Наутро мы просыпаемся, замёрзшие, с мокрыми от росы ресницами, и уменьшаем количество банок до десяти. «Ешь, – говорю я Ире, – тебе нужно поесть». И она с отвращением глотает дрожащую и жирную холодную треску, затем лишь, чтобы спустя минуту закашляться, побледнеть и выплюнуть прямо себе под ноги кучку почти не изменивших цвет белёсых скользких кусочков. «Ненавижу рыбу, – говорит она, задыхаясь и вытирая рот рукавом, – ненавижу, ненавижу эту чёртову рыбу, нет ни у кого солёного огурца? Или лимон, лимон бы очень подошёл».

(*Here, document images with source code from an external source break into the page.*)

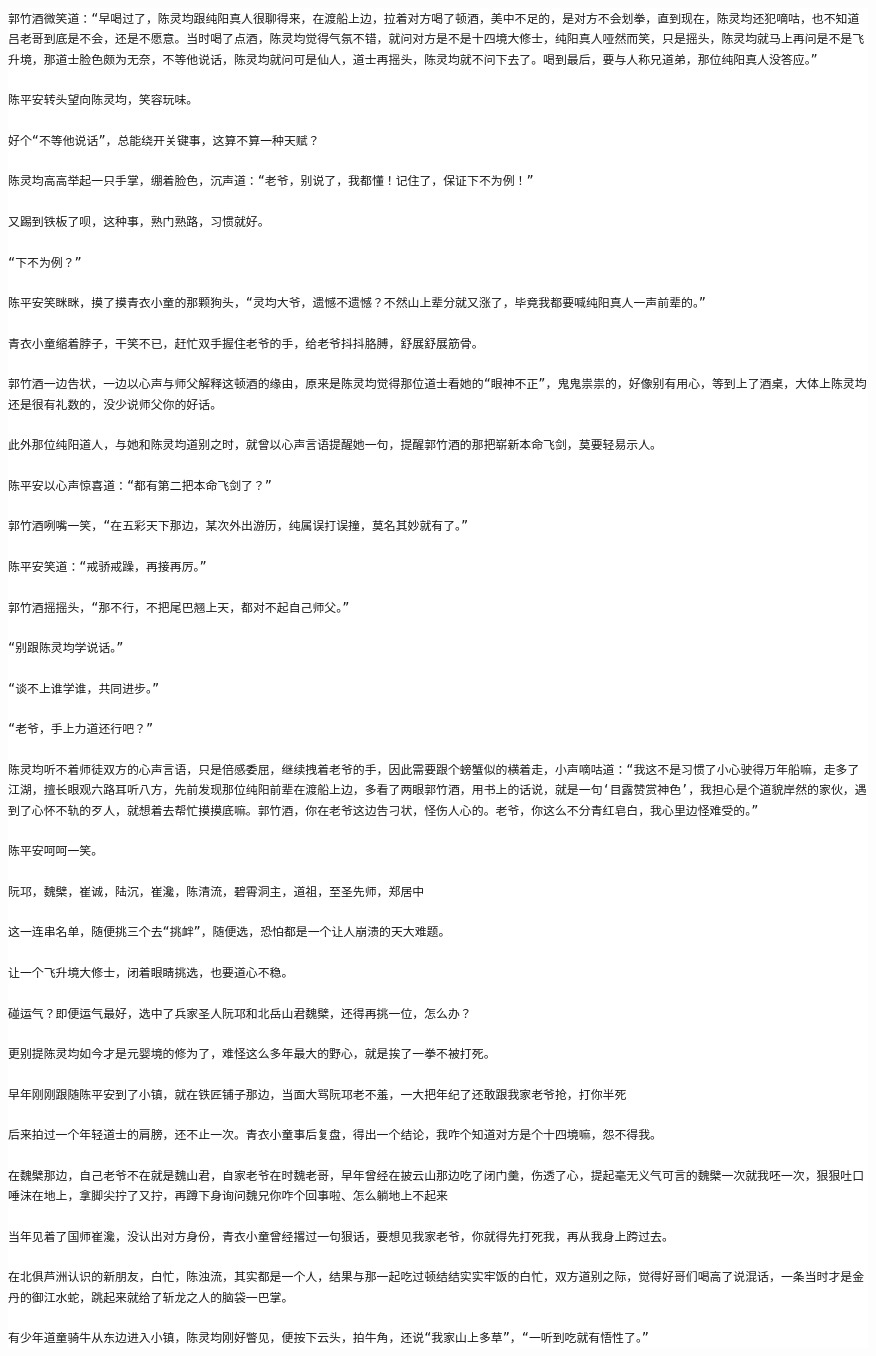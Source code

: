     郭竹酒微笑道：“早喝过了，陈灵均跟纯阳真人很聊得来，在渡船上边，拉着对方喝了顿酒，美中不足的，是对方不会划拳，直到现在，陈灵均还犯嘀咕，也不知道吕老哥到底是不会，还是不愿意。当时喝了点酒，陈灵均觉得气氛不错，就问对方是不是十四境大修士，纯阳真人哑然而笑，只是摇头，陈灵均就马上再问是不是飞升境，那道士脸色颇为无奈，不等他说话，陈灵均就问可是仙人，道士再摇头，陈灵均就不问下去了。喝到最后，要与人称兄道弟，那位纯阳真人没答应。”

    陈平安转头望向陈灵均，笑容玩味。

    好个“不等他说话”，总能绕开关键事，这算不算一种天赋？

    陈灵均高高举起一只手掌，绷着脸色，沉声道：“老爷，别说了，我都懂！记住了，保证下不为例！”

    又踢到铁板了呗，这种事，熟门熟路，习惯就好。

    “下不为例？”

    陈平安笑眯眯，摸了摸青衣小童的那颗狗头，“灵均大爷，遗憾不遗憾？不然山上辈分就又涨了，毕竟我都要喊纯阳真人一声前辈的。”

    青衣小童缩着脖子，干笑不已，赶忙双手握住老爷的手，给老爷抖抖胳膊，舒展舒展筋骨。

    郭竹酒一边告状，一边以心声与师父解释这顿酒的缘由，原来是陈灵均觉得那位道士看她的“眼神不正”，鬼鬼祟祟的，好像别有用心，等到上了酒桌，大体上陈灵均还是很有礼数的，没少说师父你的好话。

    此外那位纯阳道人，与她和陈灵均道别之时，就曾以心声言语提醒她一句，提醒郭竹酒的那把崭新本命飞剑，莫要轻易示人。

    陈平安以心声惊喜道：“都有第二把本命飞剑了？”

    郭竹酒咧嘴一笑，“在五彩天下那边，某次外出游历，纯属误打误撞，莫名其妙就有了。”

    陈平安笑道：“戒骄戒躁，再接再厉。”

    郭竹酒摇摇头，“那不行，不把尾巴翘上天，都对不起自己师父。”

    “别跟陈灵均学说话。”

    “谈不上谁学谁，共同进步。”

    “老爷，手上力道还行吧？”

    陈灵均听不着师徒双方的心声言语，只是倍感委屈，继续拽着老爷的手，因此需要跟个螃蟹似的横着走，小声嘀咕道：“我这不是习惯了小心驶得万年船嘛，走多了江湖，擅长眼观六路耳听八方，先前发现那位纯阳前辈在渡船上边，多看了两眼郭竹酒，用书上的话说，就是一句‘目露赞赏神色’，我担心是个道貌岸然的家伙，遇到了心怀不轨的歹人，就想着去帮忙摸摸底嘛。郭竹酒，你在老爷这边告刁状，怪伤人心的。老爷，你这么不分青红皂白，我心里边怪难受的。”

    陈平安呵呵一笑。

    阮邛，魏檗，崔诚，陆沉，崔瀺，陈清流，碧霄洞主，道祖，至圣先师，郑居中

    这一连串名单，随便挑三个去“挑衅”，随便选，恐怕都是一个让人崩溃的天大难题。

    让一个飞升境大修士，闭着眼睛挑选，也要道心不稳。

    碰运气？即便运气最好，选中了兵家圣人阮邛和北岳山君魏檗，还得再挑一位，怎么办？

    更别提陈灵均如今才是元婴境的修为了，难怪这么多年最大的野心，就是挨了一拳不被打死。

    早年刚刚跟随陈平安到了小镇，就在铁匠铺子那边，当面大骂阮邛老不羞，一大把年纪了还敢跟我家老爷抢，打你半死

    后来拍过一个年轻道士的肩膀，还不止一次。青衣小童事后复盘，得出一个结论，我咋个知道对方是个十四境嘛，怨不得我。

    在魏檗那边，自己老爷不在就是魏山君，自家老爷在时魏老哥，早年曾经在披云山那边吃了闭门羹，伤透了心，提起毫无义气可言的魏檗一次就我呸一次，狠狠吐口唾沫在地上，拿脚尖拧了又拧，再蹲下身询问魏兄你咋个回事啦、怎么躺地上不起来

    当年见着了国师崔瀺，没认出对方身份，青衣小童曾经撂过一句狠话，要想见我家老爷，你就得先打死我，再从我身上跨过去。

    在北俱芦洲认识的新朋友，白忙，陈浊流，其实都是一个人，结果与那一起吃过顿结结实实牢饭的白忙，双方道别之际，觉得好哥们喝高了说混话，一条当时才是金丹的御江水蛇，跳起来就给了斩龙之人的脑袋一巴掌。

    有少年道童骑牛从东边进入小镇，陈灵均刚好瞥见，便按下云头，拍牛角，还说“我家山上多草”，“一听到吃就有悟性了。”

Мальчик засыпает к полудню, обмякший у меня на руках, и разжимает ноги – нести его теперь тяжелее, но будить нельзя – проснувшись, он снова примется тонко, негодующе причитать мне в ухо. Спи, думаю я, чувствуя плечом влажный жар под его щекой, спи, не шевелись, и шагаю почти на ощупь. Белый и зелёный мшистый ковёр пружинит под ногами, похожий на морское дно, на мягкий живой коралловый риф, скоро, скоро, ско-ро, лямки рюкзака режут спину, двуглазый масляный ружейный ствол стучится в бедро, набивая синяк, я ловлю ртом сумрачный лесной воздух, ско-ро, ско-ро, сомкнутые руки немеют, я не чувствую пальцев, только бы не пошёл дождь, в затылок дышат низкие, обвисшие на верхушках деревьев, готовые лопнуть толстые тучи, шесть километров. Пять. Полчаса я лежу на спине, зажмурившись, где-то недалеко журчит вода, шумно глотает пёс, нужно наполнить термос, к чёрту, к чёрту, не могу шевелиться, не могу. «Ты знаешь, он ведь может идти пешком», – говорит Ира, внимательно заглядывая мне в лицо. «Нет, – отвечаю я, – нет, он слишком медленно идёт, надо спешить. Давай, чемпион, залезай, цепляйся, вот так, поехали». Перед глазами скачут белые злые круги, во рту кисло, как будто кто-то сунул мне в зубы огромный железный ключ, четыре километра. Три.